The payroll woes for the health agency are compounded by fresh delays for its huge project trying to fix the two dozen fragmented payroll systems that Health NZ inherited from the district health boards - with many running behind.
A pay equity deal done in July required nurses' pay rates to be adjusted by September.
Most health districts missed the deadline, and by October four still had not altered them.
Now the Nurses Organisation union has hit them with a breach of agreement and is seeking penalty payouts at the Employment Relations Authority.
"Our members are pretty grumpy about it really and rightfully so," New Zealand Nurses Organisation industrial services manager Glenda Alexander said.
"It's depreciating its value as we go on and they're worried we'll be back into another round of bargaining next year and this hasn't been resolved yet."
The districts mostly blamed the delays on "their antiquated payroll systems" and the upgrade struggle, Alexander said.

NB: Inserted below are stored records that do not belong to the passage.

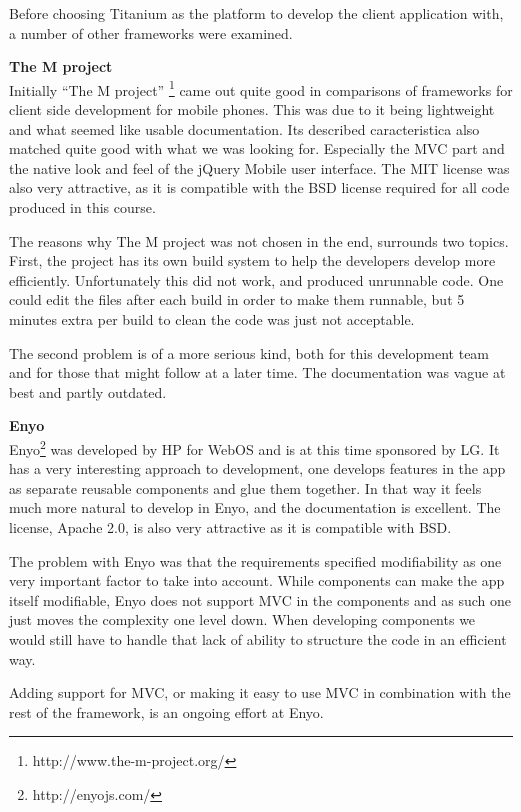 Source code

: \documentclass[11pt]{book}
\begin{document}
Before choosing Titanium as the platform to develop the client application with, a number of other frameworks were examined.

\textbf{The M project}\\
Initially “The M project” \footnote{http://www.the-m-project.org/} came out quite good in comparisons of frameworks for client side development for mobile phones. This was due to it being lightweight and what seemed like usable documentation. Its described caracteristica also matched quite good with what we was looking for. Especially the MVC part and the native look and feel of the jQuery Mobile user interface. The MIT license was also very attractive, as it is compatible with the BSD license required for all code produced in this course.

The reasons why The M project was not chosen in the end, surrounds two topics. First, the project has its own build system to help the developers develop more efficiently. Unfortunately this did not work, and produced unrunnable code. One could edit the files after each build in order to make them runnable, but 5 minutes extra per build to clean the code was just not acceptable.

The second problem is of a more serious kind, both for this development team and for those that might follow at a later time. The documentation was vague at best and partly outdated.

\textbf{Enyo}\\
Enyo\footnote{http://enyojs.com/} was developed by HP for WebOS\cite{enyoHistory} and is at this time sponsored by LG. It has a very interesting approach to development, one develops features in the app as separate reusable components and glue them together. In that way it feels much more natural to develop in Enyo, and the documentation is excellent. The license, Apache 2.0, is also very attractive as it is compatible with BSD.

The problem with Enyo was that the requirements specified modifiability as one very important factor to take into account. While components can make the app itself modifiable, Enyo does not support MVC in the components and as such one just moves the complexity one level down. When developing components we would still have to handle that lack of ability to structure the code in an efficient way.

Adding support for MVC, or making it easy to use MVC in combination with the rest of the framework, is an ongoing effort at Enyo.
\end{document}
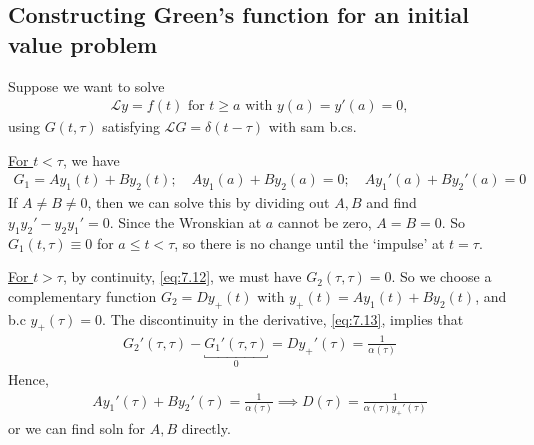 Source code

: \subsection{Constructing Green's function for an initial value problem}
Suppose we want to solve 
\begin{align} \label{eq:7.24}
	\mathcal L y = f(t) \text{ for } t \geq a \text{ with } y(a) = y'(a) = 0,
\end{align}
using $G(t, \tau)$ satisfying $\mathcal L G = \delta(t - \tau)$ with sam b.cs.

\underline{For $t < \tau$}, we have
\begin{align*}
	G_1 = A y_1(t) + B y_2(t);\quad A y_1(a) + B y_2(a) = 0;\quad A y_1'(a) + B y_2'(a) = 0
\end{align*}
If $A \neq B \neq 0$, then we can solve this by dividing out $A, B$ and find $y_1 y_2' - y_2 y_1' = 0$.
Since the Wronskian at $a$ cannot be zero, $A = B = 0$.
So $G_1(t,\tau) \equiv 0$ for $a \leq t < \tau$, so there is no change until the `impulse' at $t = \tau$.

\underline{For $t > \tau$}, by continuity, \cref{eq:7.12}, we must have $G_2(\tau, \tau) = 0$.
So we choose a complementary function $G_2 = D y_+(t)$ with $y_+(t) = A y_1(t) + B y_2(t)$, and b.c $y_+(\tau) = 0$.
The discontinuity in the derivative, \cref{eq:7.13}, implies that
\begin{align*}
	G_2'(\tau, \tau) - \underbracket{G_1'(\tau, \tau)}_0 = Dy_+'(\tau) = \frac{1}{\alpha(\tau)}
\end{align*}
Hence,
\begin{align*}
	A y_1'(\tau) + B y_2'(\tau) = \frac{1}{\alpha(\tau)} \implies D(\tau) = \frac{1}{\alpha(\tau) y_+'(\tau)}
\end{align*}
or we can find soln for $A, B$ directly.

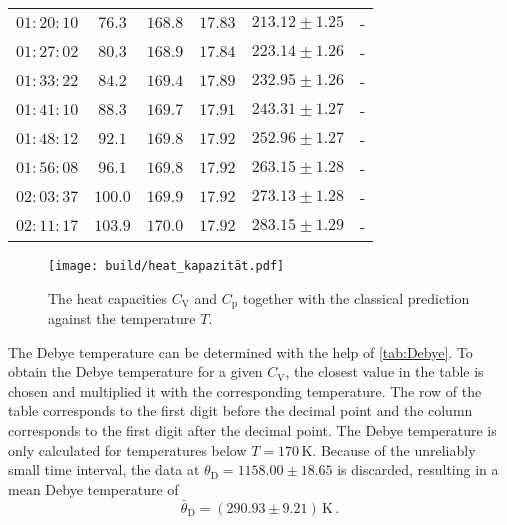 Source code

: \begin{table}[H]
\begin{tabular}{c c c c c c}
          $01:20:10$  &  $76.3$ &    $168.8$ &   $ 17.83$  & $213.12 \pm 1.25$&-                       \\    
          $01:27:02$  &  $80.3$ &    $168.9$ &   $ 17.84$  & $223.14 \pm 1.26$&-                       \\    
          $01:33:22$  &  $84.2$ &    $169.4$ &   $ 17.89$  & $232.95 \pm 1.26$&-                       \\    
          $01:41:10$  &  $88.3$ &    $169.7$ &   $ 17.91$  & $243.31 \pm 1.27$&-                       \\    
          $01:48:12$  &  $92.1$ &    $169.8$ &   $ 17.92$  & $252.96 \pm 1.27$&-                       \\    
          $01:56:08$  &  $96.1$ &    $169.8$ &   $ 17.92$  & $263.15 \pm 1.28$&-                       \\    
          $02:03:37$  &  $100.0$&    $169.9$ &   $ 17.92$  & $273.13 \pm 1.28$&-                       \\   
          $02:11:17$  &  $103.9$&    $170.0$ &   $ 17.92$  & $283.15 \pm 1.29$&-                       \\   
    \bottomrule
    \end{tabular}
    \end{table}

\begin{figure}[H]
    \centering
    \texttt{[image: build/heat\_kapazität.pdf]}
    \caption{The heat capacities $C_\text{V}$ and $C_\text{p}$ together with the classical prediction against the temperature $T$.}
    \label{fig:heat_cap_plot}
\end{figure}

The Debye temperature can be determined with the help of \autoref{tab:Debye}.
To obtain the Debye temperature for a given $C_\text{V}$, the closest value in the table is chosen and multiplied it with the corresponding temperature.
The row of the table corresponds to the first digit before the decimal point and the column corresponds
to the first digit after the decimal point. 
The Debye temperature is only calculated for temperatures below $T = 170 \, \unit{\kelvin}$.
Because of the unreliably small time interval, the data at $\theta_\text{D} = 1158.00\pm 18.65$ is discarded,
resulting in a mean Debye temperature of 
\begin{equation*}
    \bar{\theta}_\text{D} = \left( 290.93 \pm  9.21 \right) \,  \unit{\kelvin} \,.
\end{equation*}

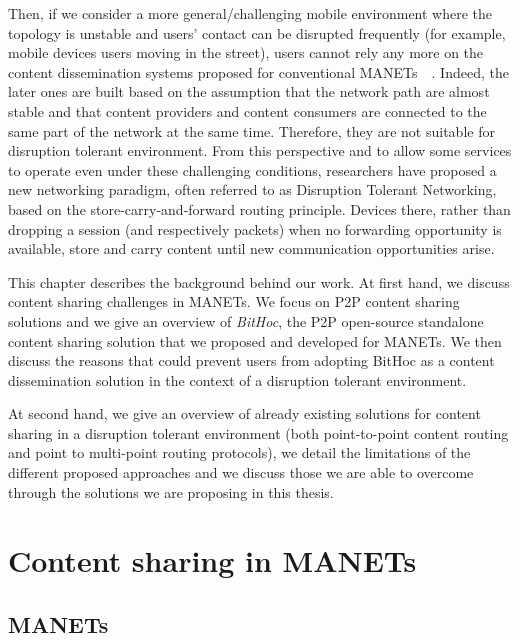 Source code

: Then, if we consider a more general/challenging mobile environment where the topology is unstable and users' contact can be disrupted frequently (for example, mobile devices users moving in the street), users cannot rely any more on the content dissemination systems proposed for conventional MANETs~\cite{BitHoc}~\cite{BlueTorrent}. Indeed, the later ones are built based on the assumption that the network path are almost stable and that content providers and content consumers are connected to the same part of the network at the same time. Therefore, they are not suitable for disruption tolerant environment. From this perspective and to allow some services to operate even under
these challenging conditions, researchers have proposed a new networking paradigm, often referred to as Disruption Tolerant Networking, based on the store-carry-and-forward routing principle. Devices there, rather than dropping a session (and respectively packets) when no forwarding opportunity is available, store and carry
content until new communication opportunities arise. 

This chapter describes the background behind our work. At first hand, we discuss content sharing challenges in MANETs. We focus on P2P content sharing solutions and we give an overview of \emph{BitHoc}, the P2P open-source standalone content sharing solution that we proposed and developed for MANETs. We then discuss the reasons that could prevent users from adopting BitHoc as a content dissemination solution in the context of a disruption tolerant environment. 

At second hand, we give an overview of already existing solutions for content sharing in a disruption tolerant environment (both point-to-point content routing and point to multi-point routing protocols), we detail the limitations of the different proposed approaches and we discuss those we are able to overcome through the solutions we are proposing in this thesis.

\section{Content sharing in MANETs}

\subsection{MANETs}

The pay equity settlement was part of the previous government's moves to address long-standing discrimination where women-dominated professions are paid less.
By the time the union lodged the ERA action on 14 November, 11,000 nurses had still not got an adjustment, Alexander said.
"What it says to us is that sometimes, unless the pressure is applied, the focus on these matters is elsewhere."
Te Whatu Ora said it could not comment on the legal action.
The clash is at the sharp end of the Crown health agency's multi-layered, multi-billion-dollar payroll problems.
Breaches of the tangled Holidays Act have cost myriad companies and agencies hundreds of millions in backpay so far, and Te Whatu Ora owes the most.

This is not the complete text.